▶ [What needs to be done]
As you work through the listing below, copy each line exactly and drop the images.

────────────────────────────────────────

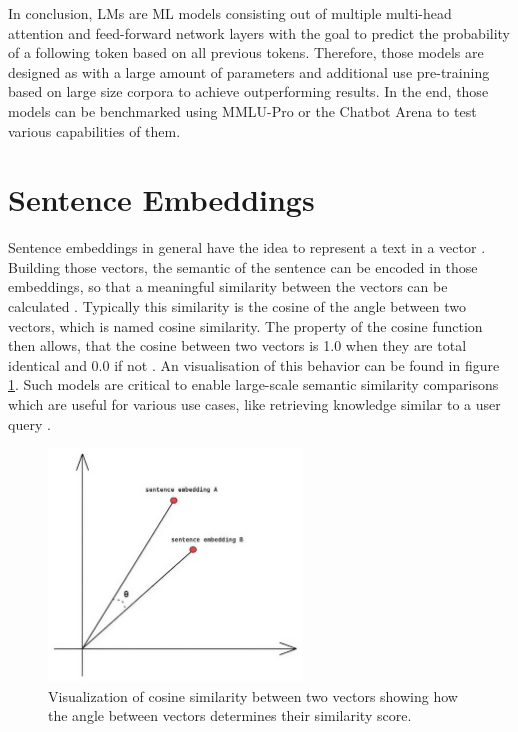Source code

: \documentclass[a4paper,oneside,bibliography=totoc]{scrbook}
\begin{document}
In conclusion, \acp{LM} are \ac{ML} models consisting out of multiple multi-head attention and feed-forward network layers with the goal to predict the probability of a following token based on all previous tokens. Therefore, those models are designed as with a large amount of parameters and additional use pre-training based on large size corpora to achieve outperforming results. In the end, those models can be benchmarked using MMLU-Pro or the Chatbot Arena to test various capabilities of them.

\section{Sentence Embeddings}
\label{sec:sentence_embeddings}

Sentence embeddings in general have the idea to represent a text in a vector \cite{Singhal2001}. Building those vectors, the semantic of the sentence can be encoded in those embeddings, so that a meaningful similarity between the vectors can be calculated \cite{Reimers2019}. Typically this similarity is the cosine of the angle between two vectors, which is named cosine similarity. The property of the cosine function then allows, that the cosine between two vectors is 1.0 when they are total identical and 0.0 if not \cite{Singhal2001}. An visualisation of this behavior can be found in figure \ref{fig:cosine_similarity}. Such models are critical to enable large-scale semantic similarity comparisons which are useful for various use cases, like retrieving knowledge similar to a user query \cite{Reimers2019,Gao2024}.

\begin{figure}[t]
  \centering
  \includegraphics[width=0.6\textwidth]{figures/cosine_similarity.jpeg}
  \caption{Visualization of cosine similarity between two vectors showing how the angle between vectors determines their similarity score. \cite{Leys2022}}
  \label{fig:cosine_similarity}
\end{figure}
\end{document}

────────────────────────────────────────

▶ [Solution for this problem]
Source code

: \documentclass[a4paper,oneside,bibliography=totoc]{scrbook}
\begin{document}
In conclusion, \acp{LM} are \ac{ML} models consisting out of multiple multi-head attention and feed-forward network layers with the goal to predict the probability of a following token based on all previous tokens. Therefore, those models are designed as with a large amount of parameters and additional use pre-training based on large size corpora to achieve outperforming results. In the end, those models can be benchmarked using MMLU-Pro or the Chatbot Arena to test various capabilities of them.

\section{Sentence Embeddings}
\label{sec:sentence_embeddings}

Sentence embeddings in general have the idea to represent a text in a vector \cite{Singhal2001}. Building those vectors, the semantic of the sentence can be encoded in those embeddings, so that a meaningful similarity between the vectors can be calculated \cite{Reimers2019}. Typically this similarity is the cosine of the angle between two vectors, which is named cosine similarity. The property of the cosine function then allows, that the cosine between two vectors is 1.0 when they are total identical and 0.0 if not \cite{Singhal2001}. An visualisation of this behavior can be found in figure \ref{fig:cosine_similarity}. Such models are critical to enable large-scale semantic similarity comparisons which are useful for various use cases, like retrieving knowledge similar to a user query \cite{Reimers2019,Gao2024}.

\begin{figure}[t]
  \centering
  \includegraphics[width=0.6\textwidth]{figures/cosine_similarity.jpeg}
  \caption{Visualization of cosine similarity between two vectors showing how the angle between vectors determines their similarity score. \cite{Leys2022}}
  \label{fig:cosine_similarity}
\end{figure}
\end{document}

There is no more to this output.